■ **MATERIAL FOR THE TASK**:
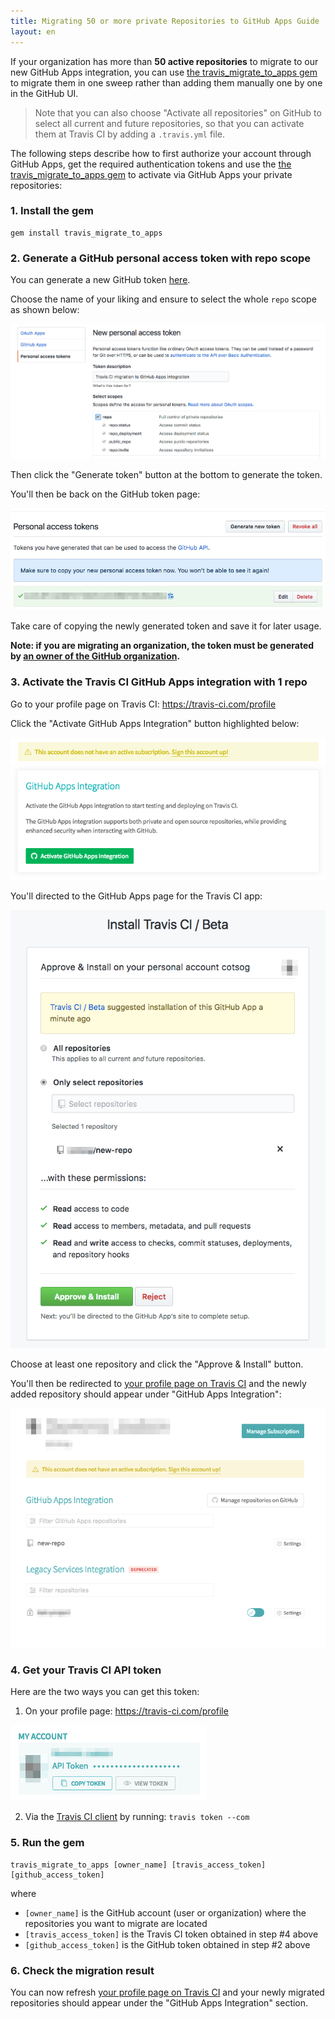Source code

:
 ```yaml
---
title: Migrating 50 or more private Repositories to GitHub Apps Guide
layout: en
---
```


If your organization has more than **50 active repositories** to migrate to our new GitHub Apps integration, you can use [the travis_migrate_to_apps gem](https://github.com/travis-ci/travis_migrate_to_apps) to migrate them in one sweep rather than adding them manually one by one in the GitHub UI.

> Note that you can also choose "Activate all repositories" on GitHub to select all current and future repositories, so that you can activate them at Travis CI by adding a `.travis.yml` file.

The following steps describe how to first authorize your account through GitHub Apps, get the required authentication tokens and use the [the travis_migrate_to_apps gem](https://github.com/travis-ci/travis_migrate_to_apps) to activate via GitHub Apps your private repositories:

### 1. Install the gem
```
gem install travis_migrate_to_apps
```

### 2. Generate a GitHub personal access token with repo scope

You can generate a new GitHub token [here](https://github.com/settings/tokens/new).

Choose the name of your liking and ensure to select the whole `repo` scope as shown below:

![GitHub new token page](/images/github-token-new.png)

Then click the "Generate token" button at the bottom to generate the token.

You'll then be back on the GitHub token page:

![GitHub token page](/images/github-token-added.png)

Take care of copying the newly generated token and save it for later usage.

**Note: if you are migrating an organization, the token must be generated by [an owner of the GitHub organization](https://help.github.com/articles/permission-levels-for-an-organization/).**

### 3. Activate the Travis CI GitHub Apps integration with 1 repo

Go to your profile page on Travis CI: https://travis-ci.com/profile

Click the "Activate GitHub Apps Integration" button highlighted below:

![Activate GitHub Apps Integration button](/images/github-apps-button-on-profile-page.png)

You'll directed to the GitHub Apps page for the Travis CI app:

![GitHub Apps page](/images/travis-ci-github-app.png)

Choose at least one repository and click the "Approve & Install" button.

You'll then be redirected to [your profile page on Travis CI](https://travis-ci.com/profile) and the newly added repository should appear under "GitHub Apps Integration":

![Travis CI profile page](/images/travis-ci-profile-with-github-apps-integration.png)

### 4. Get your Travis CI API token

Here are the two ways you can get this token:

1. On your profile page: https://travis-ci.com/profile

![Travis CI token on profile page](/images/travis-ci-token-profile-page.png)

2. Via the [Travis CI client](https://github.com/travis-ci/travis.rb) by running: `travis token --com`

### 5. Run the gem

```
travis_migrate_to_apps [owner_name] [travis_access_token] [github_access_token]
```

where

- `[owner_name]` is the GitHub account (user or organization) where the repositories you want to migrate are located
- `[travis_access_token]` is the Travis CI token obtained in step #4 above
- `[github_access_token]` is the GitHub token obtained in step #2 above

### 6. Check the migration result

You can now refresh [your profile page on Travis CI](https://travis-ci.com/profile) and your newly migrated repositories should appear under the "GitHub Apps Integration" section.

■ **EXERCISE OBJECTIVE**:
Tally the lines of the material in which the string "scope" appears. Give the tally and nothing else.

■ **TASK ANSWER**:
2